Written by Brad Phillips @MrMediaTraining on November 3, 2014 – 5:02 am

Wikipedia defines a gimmick as “a trick or device intended to attract attention, publicity, or business.” For the purposes of this post, I’ll define gimmick slightly differently—as an unusually theatrical device intended to make a speaker’s point much more memorable.  

Because gimmicks are so attention grabbing, they fall under the category of “high risk, high reward.” When they work, they’re brilliant and become the one moment the audience remembers more than any other. But the opposite is also true: When they fail, they become the one moment the audience remembers more than any other.



As an example of a gimmick that worked, I once consulted with a scientist who was about to deliver a major talk about The Dark Ages. He described that period in great detail, explaining that the darkness was absolute, beyond any darkness that humans living today have ever experienced.

It occurred to me that killing the room lights could help the audience visualize that period even better, transporting them into the period of darkness better than his words alone ever could. We timed the moment to match his narration—and when the right moment struck, we killed the lights. For two minutes, he explained The Dark Ages to an audience that couldn’t see their own hands. 

That moment worked well because the “gimmick” was tied directly to his message. It seized the audience’s attention at the exact moment that he had a strong takeaway message to deliver. Most importantly, it felt purposeful and sincere, not gratuitous and manipulative.


Another Gimmick That Worked Well

The excellent book Made to Stick tells the story of Geoff Ainscow, an advocate who lobbied for arms control. The problem he encountered during his talks was that his audiences weren’t moved by his presentation. He found himself unable to convey the scale of the problem through statistics alone.

He changed tactics. To make his point, he dropped a BB into an empty bucket and compared it to Hiroshima. What came next had a huge impact. The authors write:

“Next, he’d drop ten BBs into the bucket. The clatter was louder and more chaotic. ‘This is the firepower of the missiles on one U.S. or Soviet nuclear submarine,’ he’d say.

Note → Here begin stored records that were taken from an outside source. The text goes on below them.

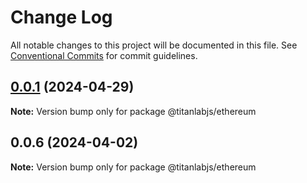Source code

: # Change Log

All notable changes to this project will be documented in this file.
See [Conventional Commits](https://conventionalcommits.org) for commit guidelines.

## [0.0.1](https://github.com/hyperweb-io/titanlabjs/compare/@titanlabjs/ethereum@0.0.6...@titanlabjs/ethereum@0.0.1) (2024-04-29)

**Note:** Version bump only for package @titanlabjs/ethereum

## 0.0.6 (2024-04-02)

**Note:** Version bump only for package @titanlabjs/ethereum
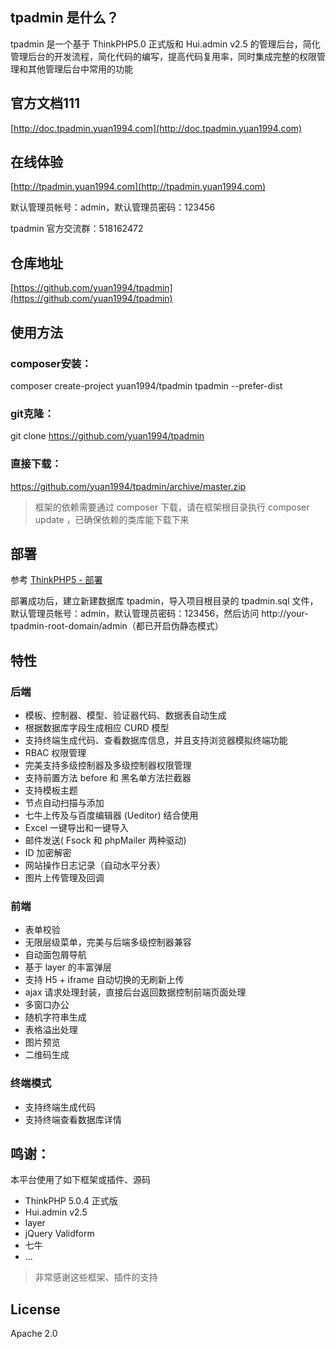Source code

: ## tpadmin 是什么？
tpadmin 是一个基于 ThinkPHP5.0 正式版和 Hui.admin v2.5 的管理后台，简化管理后台的开发流程，简化代码的编写，提高代码复用率，同时集成完整的权限管理和其他管理后台中常用的功能

## 官方文档111
[http://doc.tpadmin.yuan1994.com](http://doc.tpadmin.yuan1994.com)

## 在线体验
[http://tpadmin.yuan1994.com](http://tpadmin.yuan1994.com) 

默认管理员帐号：admin，默认管理员密码：123456

tpadmin 官方交流群：518162472

## 仓库地址
[https://github.com/yuan1994/tpadmin](https://github.com/yuan1994/tpadmin)

## 使用方法

### composer安装：
composer create-project yuan1994/tpadmin tpadmin  --prefer-dist

### git克隆：
git clone https://github.com/yuan1994/tpadmin
### 直接下载：
https://github.com/yuan1994/tpadmin/archive/master.zip
> 框架的依赖需要通过 composer 下载，请在框架根目录执行 composer update ，已确保依赖的类库能下载下来

## 部署
参考 [ThinkPHP5 - 部署](http://www.kancloud.cn/manual/thinkphp5/129745)

部署成功后，建立新建数据库 tpadmin，导入项目根目录的 tpadmin.sql 文件，默认管理员帐号：admin，默认管理员密码：123456，然后访问 http://your-tpadmin-root-domain/admin（都已开启伪静态模式）

## 特性
### 后端
* 模板、控制器、模型、验证器代码、数据表自动生成
* 根据数据库字段生成相应 CURD 模型
* 支持终端生成代码、查看数据库信息，并且支持浏览器模拟终端功能
* RBAC 权限管理
* 完美支持多级控制器及多级控制器权限管理
* 支持前置方法 before 和 黑名单方法拦截器
* 支持模板主题
* 节点自动扫描与添加
* 七牛上传及与百度编辑器 (Ueditor) 结合使用
* Excel 一键导出和一键导入
* 邮件发送( Fsock 和 phpMailer 两种驱动)
* ID 加密解密
* 网站操作日志记录（自动水平分表）
* 图片上传管理及回调

### 前端
* 表单校验
* 无限层级菜单，完美与后端多级控制器兼容
* 自动面包屑导航
* 基于 layer 的丰富弹层
* 支持 H5 + iframe 自动切换的无刷新上传
* ajax 请求处理封装，直接后台返回数据控制前端页面处理
* 多窗口办公
* 随机字符串生成
* 表格溢出处理
* 图片预览
* 二维码生成

### 终端模式
* 支持终端生成代码
* 支持终端查看数据库详情

## 鸣谢：
本平台使用了如下框架或插件、源码
* ThinkPHP 5.0.4 正式版
* Hui.admin v2.5 
* layer
* jQuery Validform
* 七牛
* ...

>非常感谢这些框架、插件的支持

## License
Apache 2.0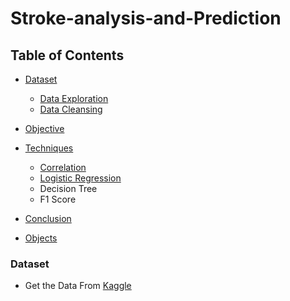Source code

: # Stroke-analysis-and-Prediction
## Table of Contents
- [Dataset](#Dataset)
    - [Data Exploration](#travel--places)
    - [Data Cleansing](#activities)
- [Objective](#people--body)
- [Techniques](#animals--nature)
    - [Correlation](#travel--places)
    - [Logistic Regression](#activities)
    - Decision Tree
    - F1 Score
- [Conclusion](#food--drink)

- [Objects](#objects)



### Dataset
- Get the Data From [Kaggle](https://www.kaggle.com/datasets/fedesoriano/stroke-prediction-dataset)
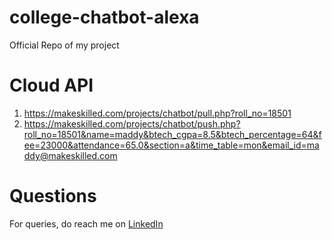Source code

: # college-chatbot-alexa
Official Repo of my project

# Cloud API
1. https://makeskilled.com/projects/chatbot/pull.php?roll_no=18501
2. https://makeskilled.com/projects/chatbot/push.php?roll_no=18501&name=maddy&btech_cgpa=8.5&btech_percentage=64&fee=23000&attendance=65.0&section=a&time_table=mon&email_id=maddy@makeskilled.com

# Questions
For queries, do reach me on <a href="https://linkedin.com/in/MadhuPIoT">LinkedIn</a>
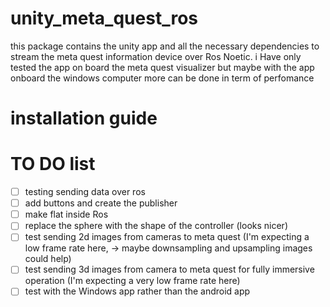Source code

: # unity_meta_quest_ros

this package contains the unity app and all the necessary dependencies to stream the meta quest information device over Ros Noetic. i Have only tested the app on board the meta quest visualizer but maybe with the app onboard the windows computer more can be done in term of perfomance

# installation guide





# TO DO list
- [ ] testing sending data over ros
- [ ] add buttons and create the publisher 
- [ ] make flat inside Ros
- [ ] replace the sphere with the shape of the controller (looks nicer)
- [ ] test sending 2d images from cameras to meta quest (I'm expecting a low frame rate here, -> maybe downsampling and upsampling images could help)
- [ ] test sending 3d images from camera to meta quest for fully immersive operation (I'm expecting a very low frame rate here)
- [ ] test with the Windows app rather than the android app
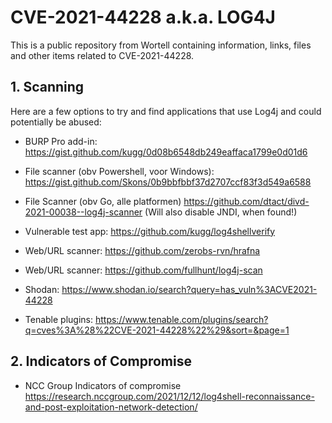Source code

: # CVE-2021-44228 a.k.a. LOG4J
This is a public repository from Wortell containing information, links, files and other items related to CVE-2021-44228.

## 1. Scanning

Here are a few options to try and find applications that use Log4j and could potentially be abused:

* BURP Pro add-in:
https://gist.github.com/kugg/0d08b6548db249eaffaca1799e0d01d6

* File scanner (obv Powershell, voor Windows):
https://gist.github.com/Skons/0b9bbfbbf37d2707ccf83f3d549a6588

* File Scanner (obv Go, alle platformen)
https://github.com/dtact/divd-2021-00038--log4j-scanner
(Will also disable JNDI, when found!)

* Vulnerable test app:
https://github.com/kugg/log4shellverify

* Web/URL scanner:
https://github.com/zerobs-rvn/hrafna

* Web/URL scanner:
https://github.com/fullhunt/log4j-scan

* Shodan:
https://www.shodan.io/search?query=has_vuln%3ACVE2021-44228

* Tenable plugins:
https://www.tenable.com/plugins/search?q=cves%3A%28%22CVE-2021-44228%22%29&sort=&page=1

## 2. Indicators of Compromise

* NCC Group Indicators of compromise
https://research.nccgroup.com/2021/12/12/log4shell-reconnaissance-and-post-exploitation-network-detection/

Finally, he asked the attendees to close their eyes. He’d say, ‘This is the world’s current arsenal of nuclear weapons.’ Then he poured 5,000 BBs into the bucket (one for every nuclear warhead in the world). The noise was startling, even terrifying. ‘The roar of the BBs went on and on,’ said Ainscow. ‘Afterward there was always dead silence.”


Made to Stick Book Cover


An Awful Gimmick

An example of a gimmick that didn’t work comes from Jeremey Donovan’s book How To Deliver a TED Talk. Discussing a speaker he had recently seen, he writes:

“To kick off his presentation, he asks his audience to stand up, put their hand on their heart, turn around, and take one step forward. He then goes on to say that he can now report to his own boss when asked how the presentation went, that he ‘got them on their feet, touched their hearts, turned them around, and got them moving in the right direction.’”

Ugh! Donovan describes the change in that audience’s body language, which clearly reflected their resentment at having been manipulated purposelessly.

My general advice regarding gimmicks is this: They should be meaningful, tied directly to the message, and delivered by a sincere speaker who truly believes in the tactic. If you follow that guidance, don’t be afraid to use an occasional gimmick.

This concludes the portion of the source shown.